この作品は18歳未満の方の閲覧を禁止します。フィクションであり、現実の人物・事件とは一切関係ありません。

## 第2話:部屋の酒、寄り添う肩の揺らぎ

 ロビーの灯りが落ち、夜の静けさが旅館を包む中、美香の囁きが耳に残っていた。「また、明日も……」。だが、その言葉は今夜の続きを予感させるものだった。俺は立ち上がり、彼女に視線を向けた。湯煙の残り香が、互いの浴衣に染みついている。

 「今夜、もう少しお話ししませんか? 俺の部屋で、酒でも」

 言葉が自然に出た。美香は一瞬、瞳を伏せた。ためらいの影が頰を掠め、浴衣の裾を指で軽く摘む仕草。だが、ゆっくりと頷いた。彼女の視線が上がり、柔らかく俺を捉える。曖昧な微笑が、境界をぼかすように浮かぶ。

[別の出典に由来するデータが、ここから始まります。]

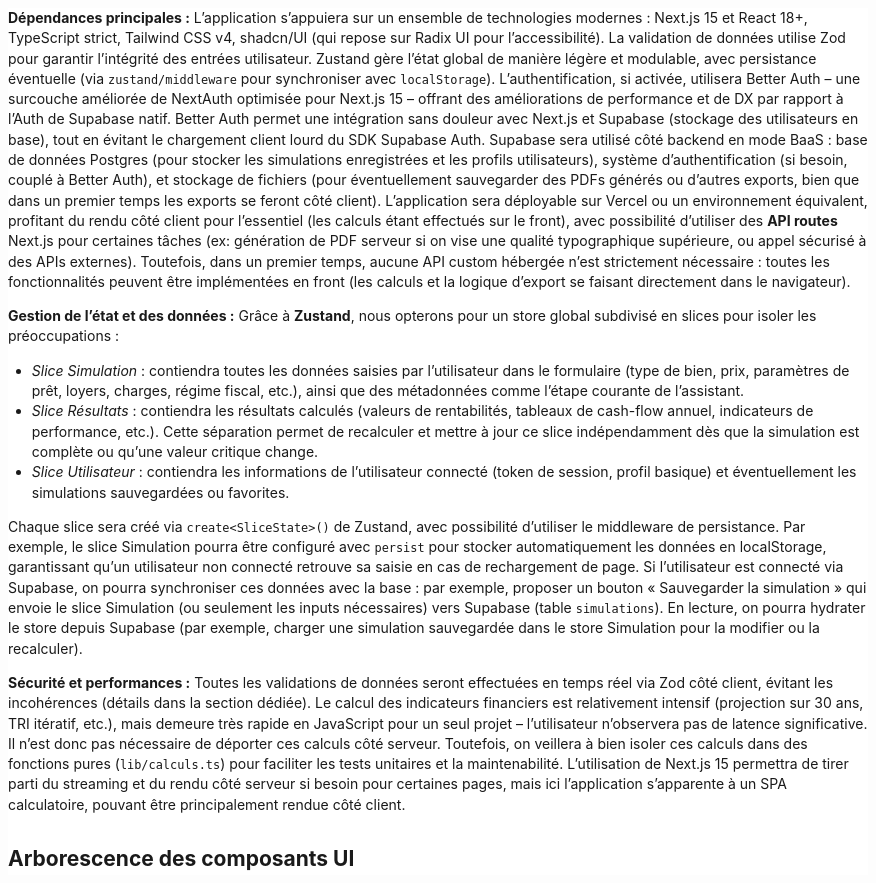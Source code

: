 **Dépendances principales :** L’application s’appuiera sur un ensemble de technologies modernes : Next.js 15 et React 18+, TypeScript strict, Tailwind CSS v4, shadcn/UI (qui repose sur Radix UI pour l’accessibilité). La validation de données utilise Zod pour garantir l’intégrité des entrées utilisateur. Zustand gère l’état global de manière légère et modulable, avec persistance éventuelle (via `zustand/middleware` pour synchroniser avec `localStorage`). L’authentification, si activée, utilisera Better Auth – une surcouche améliorée de NextAuth optimisée pour Next.js 15 – offrant des améliorations de performance et de DX par rapport à l’Auth de Supabase natif. Better Auth permet une intégration sans douleur avec Next.js et Supabase (stockage des utilisateurs en base), tout en évitant le chargement client lourd du SDK Supabase Auth. Supabase sera utilisé côté backend en mode BaaS : base de données Postgres (pour stocker les simulations enregistrées et les profils utilisateurs), système d’authentification (si besoin, couplé à Better Auth), et stockage de fichiers (pour éventuellement sauvegarder des PDFs générés ou d’autres exports, bien que dans un premier temps les exports se feront côté client). L’application sera déployable sur Vercel ou un environnement équivalent, profitant du rendu côté client pour l’essentiel (les calculs étant effectués sur le front), avec possibilité d’utiliser des **API routes** Next.js pour certaines tâches (ex: génération de PDF serveur si on vise une qualité typographique supérieure, ou appel sécurisé à des APIs externes). Toutefois, dans un premier temps, aucune API custom hébergée n’est strictement nécessaire : toutes les fonctionnalités peuvent être implémentées en front (les calculs et la logique d’export se faisant directement dans le navigateur).

**Gestion de l’état et des données :** Grâce à **Zustand**, nous opterons pour un store global subdivisé en slices pour isoler les préoccupations :

* *Slice Simulation* : contiendra toutes les données saisies par l’utilisateur dans le formulaire (type de bien, prix, paramètres de prêt, loyers, charges, régime fiscal, etc.), ainsi que des métadonnées comme l’étape courante de l’assistant.
* *Slice Résultats* : contiendra les résultats calculés (valeurs de rentabilités, tableaux de cash-flow annuel, indicateurs de performance, etc.). Cette séparation permet de recalculer et mettre à jour ce slice indépendamment dès que la simulation est complète ou qu’une valeur critique change.
* *Slice Utilisateur* : contiendra les informations de l’utilisateur connecté (token de session, profil basique) et éventuellement les simulations sauvegardées ou favorites.

Chaque slice sera créé via `create<SliceState>()` de Zustand, avec possibilité d’utiliser le middleware de persistance. Par exemple, le slice Simulation pourra être configuré avec `persist` pour stocker automatiquement les données en localStorage, garantissant qu’un utilisateur non connecté retrouve sa saisie en cas de rechargement de page. Si l’utilisateur est connecté via Supabase, on pourra synchroniser ces données avec la base : par exemple, proposer un bouton « Sauvegarder la simulation » qui envoie le slice Simulation (ou seulement les inputs nécessaires) vers Supabase (table `simulations`). En lecture, on pourra hydrater le store depuis Supabase (par exemple, charger une simulation sauvegardée dans le store Simulation pour la modifier ou la recalculer).

**Sécurité et performances :** Toutes les validations de données seront effectuées en temps réel via Zod côté client, évitant les incohérences (détails dans la section dédiée). Le calcul des indicateurs financiers est relativement intensif (projection sur 30 ans, TRI itératif, etc.), mais demeure très rapide en JavaScript pour un seul projet – l’utilisateur n’observera pas de latence significative. Il n’est donc pas nécessaire de déporter ces calculs côté serveur. Toutefois, on veillera à bien isoler ces calculs dans des fonctions pures (`lib/calculs.ts`) pour faciliter les tests unitaires et la maintenabilité. L’utilisation de Next.js 15 permettra de tirer parti du streaming et du rendu côté serveur si besoin pour certaines pages, mais ici l’application s’apparente à un SPA calculatoire, pouvant être principalement rendue côté client.

## Arborescence des composants UI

 部屋は旅館の二階、窓から山の闇が見えるこぢんまりとした一室。畳の上に布団が敷かれ、卓に置かれた酒瓶と猪鍋の小鉢が待っていた。美香が入ると、部屋の空気が少し重く、甘く変わった。彼女が座布団に膝を寄せ、俺の隣に腰を下ろす。肩が触れそうな距離。浴衣の生地が擦れる微かな音が、沈黙を埋める。

 「ありがとうございます。こんな夜遅くに、招いていただいて」

 美香の声は低く、湯上がりの湿り気を帯びていた。俺は酒を注ぎ、猪の煮込みを肴にグラスを合わせる。熱い酒が喉を滑り、胸の奥を温める。会話は前回の続きのように、ぽつぽつと始まった。彼女の夫の話、俺の仕事の単調さ。一人きりの日常の隙間が、互いの言葉に滲む。

 「夫は、いつも遠くにいるんです。心も、体も……。この旅行も、ただの気晴らしのはずが」

 美香の指がグラスを回す。視線が俺の顔を掠め、唇に留まる。俺は彼女の肩に、そっと手を置いた。浴衣越しに伝わる柔らかな熱。彼女は動かず、ただ息を少し深くする。関係の曖昧さが、心地よい霧のように部屋を満たす。夫の不在が、俺の孤独を埋める隙間を生む。はっきりしないまま、肩が寄り添う。

 酒が進むにつれ、言葉が途切れ、沈黙が増える。その間、互いの視線が絡み、指先が卓の上で触れ合う。彼女の肌は滑らかで、湯の残り香が甘く漂う。俺の胸に、期待の疼きが広がる。美香の瞳に、微かな揺らぎ。孤独か、欲求か、それとも別の何かか。境界がぼやけ、俺の心を掴んで離さない。

 「あなたの手、温かいですね。湯上がりのせいかしら」

 美香が囁くように言って、俺の手に自分の指を重ねた。柔らかな圧力。俺は彼女の肩を引き寄せ、浴衣の襟元が少し乱れるのを許す。首筋の白い肌が露わになり、微かな脈動が見える。彼女の息が、俺の頰に触れるほど近く。過去の話が、途切れ途切れに続く。彼女の夫との淡い日々、俺の満たされない夜。言葉の合間に、互いの体温が溶け合うような空気。

 期待が濃密に部屋を満たす。俺の指が、彼女の背に回り、浴衣の紐を優しく探る。美香は目を閉じ、ためらいながらも体を預ける。合意の沈黙。唇が近づき、軽く重なる。柔らかく、湿った感触。酒の味が混じり、甘い疼きが広がる。キスは深くならず、ただ互いの息を確かめるように。彼女の舌先が、控えめに触れ、心理の揺れを伝える。

 唇が離れると、美香が小さく笑った。頰に紅が差す。

 「私、意外と男前? こんなキス、慣れてないんですよ」

 冗談めかした言葉に、俺は吹き出しそうになる。彼女の視線が悪戯っぽく輝き、境界を軽く揺らすジョーク。男前? その響きが、曖昧な魅力を増幅させる。美香の笑顔に、柔らかな秘密が隠れているようで、心がざわつく。だが、その軽さが緊張を和らげ、再び肩を寄せ合う。

 夜が更ける。部屋の障子に月影が差し、畳に二人の影を長く落とす。美香の柔肌に触れる指が、期待を孕んで滑る。浴衣の隙間から、温かな曲線。彼女の息が乱れ、俺の胸に寄りかかる。心理の揺れが深まる。夫の影は遠く、俺たちの孤独が溶け合う。この曖昧な関係が、どこへ向かうのか。ためらいと欲求の狭間で、心が疼く。

 「もっと、近くにいてもいいですか?」

 美香の囁きに、俺は頷いた。肩が重なり、手が絡む。酒の酔いと体温が、境界を溶かす。だが、まだ言葉にしない何か。彼女の瞳の奥に、微かな秘密の光。湯船での再会が、どんな疼きを呼ぶのか。夜更けの誘いが、静かに次を予感させる。